String DLLs /translations
This file is known as:
messages.dll
in RecoilMech3Msg.dll
in MechWarrior 3 and Pirate's MoonStrings.dll
in Crimson Skies (this one is different)
These files contain localised strings that are used by the game engine. Some of these strings are referred to by message keys (MSG_
) in e.g. reader files.
Investigation (MW3)
Mech3Msg.dll
has a single export:
$ rabin2 -E Mech3Msg.dll
[Exports]
nth paddr vaddr bind type size lib name
――――――――――――――――――――――――――――――――――――――――――――――――――――――――――――
1 0x00000b20 0x10001720 GLOBAL FUNC 0 Mech3Msg.dll ZLocGetID
This is somewhat unusual for a DLL that is ~120 KB in size. It also doesn't use many functions:
$ rabin2 -s Mech3Msg.dll
[Symbols]
nth paddr vaddr bind type size lib name
――――――――――――――――――――――――――――――――――――――――――――――――――――――――――――
1 0x00000b20 0x10001720 GLOBAL FUNC 0 Mech3Msg.dll ZLocGetID
1 0x00001000 0x10002000 NONE FUNC 0 MSVCRT.dll imp._initterm
2 0x00001004 0x10002004 NONE FUNC 0 MSVCRT.dll imp.malloc
3 0x00001008 0x10002008 NONE FUNC 0 MSVCRT.dll imp._adjust_fdiv
4 0x0000100c 0x1000200c NONE FUNC 0 MSVCRT.dll imp.free
And only links to msvcrt.dll
(rabin2 -l Mech3Msg.dll
), which is Microsoft's Visual C Runtime (MSVCRT). This hints that the DLL does not contain much functionality code-wise.
Printing the sections (rabin2 -S Mech3Msg.dll
) shows the .rsrc
section is the biggest, followed by .data
. Printing the strings (rabin2 -z Mech3Msg.dll
) shows that there are a lot of strings in both of these sections. Printing the resources shows that it contains a message table:
$ rabin2 -U Mech3Msg.dll
Resource 0
name: 1
timestamp: Thu Jan 1 00:00:00 1970
vaddr: 0x1000e060
size: 64.9K
type: MESSAGETABLE
language: LANG_ENGLISH
The German version predictably has the language LANG_GERMAN
. This isn't an uncommon way of handling localisation, and is known as a resource-only DLL. Microsoft describes a similar approach to "localizing message strings". What is uncommon is the export, since resource-only DLLs usually contain no code.
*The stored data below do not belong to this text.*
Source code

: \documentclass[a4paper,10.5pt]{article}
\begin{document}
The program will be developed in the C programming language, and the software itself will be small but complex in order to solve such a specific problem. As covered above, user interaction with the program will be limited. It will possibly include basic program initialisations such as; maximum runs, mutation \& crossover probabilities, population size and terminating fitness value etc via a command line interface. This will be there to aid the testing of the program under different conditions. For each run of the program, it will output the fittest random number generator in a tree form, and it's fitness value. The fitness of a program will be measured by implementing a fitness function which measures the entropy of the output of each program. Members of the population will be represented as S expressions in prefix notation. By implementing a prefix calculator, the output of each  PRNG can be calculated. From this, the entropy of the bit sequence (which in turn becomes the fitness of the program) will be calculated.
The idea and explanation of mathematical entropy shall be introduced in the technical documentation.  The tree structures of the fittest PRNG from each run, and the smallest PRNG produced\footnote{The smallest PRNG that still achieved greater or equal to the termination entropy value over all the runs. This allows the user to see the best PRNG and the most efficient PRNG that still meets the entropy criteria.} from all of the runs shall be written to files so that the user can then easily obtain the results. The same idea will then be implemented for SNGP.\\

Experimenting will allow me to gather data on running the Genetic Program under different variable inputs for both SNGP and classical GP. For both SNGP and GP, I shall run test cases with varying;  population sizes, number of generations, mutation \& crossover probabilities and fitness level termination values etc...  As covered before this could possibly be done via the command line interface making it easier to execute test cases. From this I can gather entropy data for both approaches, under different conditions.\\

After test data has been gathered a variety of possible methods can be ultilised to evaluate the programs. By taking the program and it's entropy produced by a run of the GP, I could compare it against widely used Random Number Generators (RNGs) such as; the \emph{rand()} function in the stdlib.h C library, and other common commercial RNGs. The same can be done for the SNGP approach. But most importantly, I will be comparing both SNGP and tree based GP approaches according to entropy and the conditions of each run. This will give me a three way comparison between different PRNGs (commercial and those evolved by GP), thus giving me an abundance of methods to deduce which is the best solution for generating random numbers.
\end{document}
The message table accounts for the strings in .rsrc
, but not in .data
.
However, the strings in the .data
section all begin with the same prefix: MSG_
. This also provides some indication of what the ZLocGetID
function does. After simply trying some different arguments, it becomes apparent that when ZLocGetID
is passed one of those message keys, it returns an unsigned 32-bit integer which corresponds to the entry ID in the table. So ZLocGetID
and the .data
section map human-readable strings to message table entry IDs. In Python - but only using a 32-bit version of Python and on Windows - this can be done as follows:
import ctypes
import ctypes.wintypes
lib = ctypes.CDLL("Mech3Msg.dll")
ZLocGetID = lib.ZLocGetID
ZLocGetID.argtypes = [ctypes.c_char_p]
ZLocGetID.restype = ctypes.c_int32
message_id = ZLocGetID(message_name)
Of course, enumerating the message keys via ZLocGetID
is also not easy; a brute-force approach could take a long time. So message keys still need to be extracted from the .data
section (see below).
The internal workings of Mech3Msg.dll
are otherwise not interesting to this project. I think the DLL probably uses binary search to be able to quickly look up the entry IDs by message keys (at least, that's how I would've done it in 1999 and with C). Binary search requires the message keys to be sorted, which could be done at compile time, or run time. For a replacement Mech3Msg.dll
, with a modern language, a hash-table/dictionary lookup would be more than sufficient. Or using C on a modern processor, a linear search would be fast enough.
Bonus facts:
- Not all messages are looked up by the message key! See below in "in-game use".
- Not all messages have corresponding values in the message table - it was probably easier to leave them in, knowing they're unused in the engine than recreate this data.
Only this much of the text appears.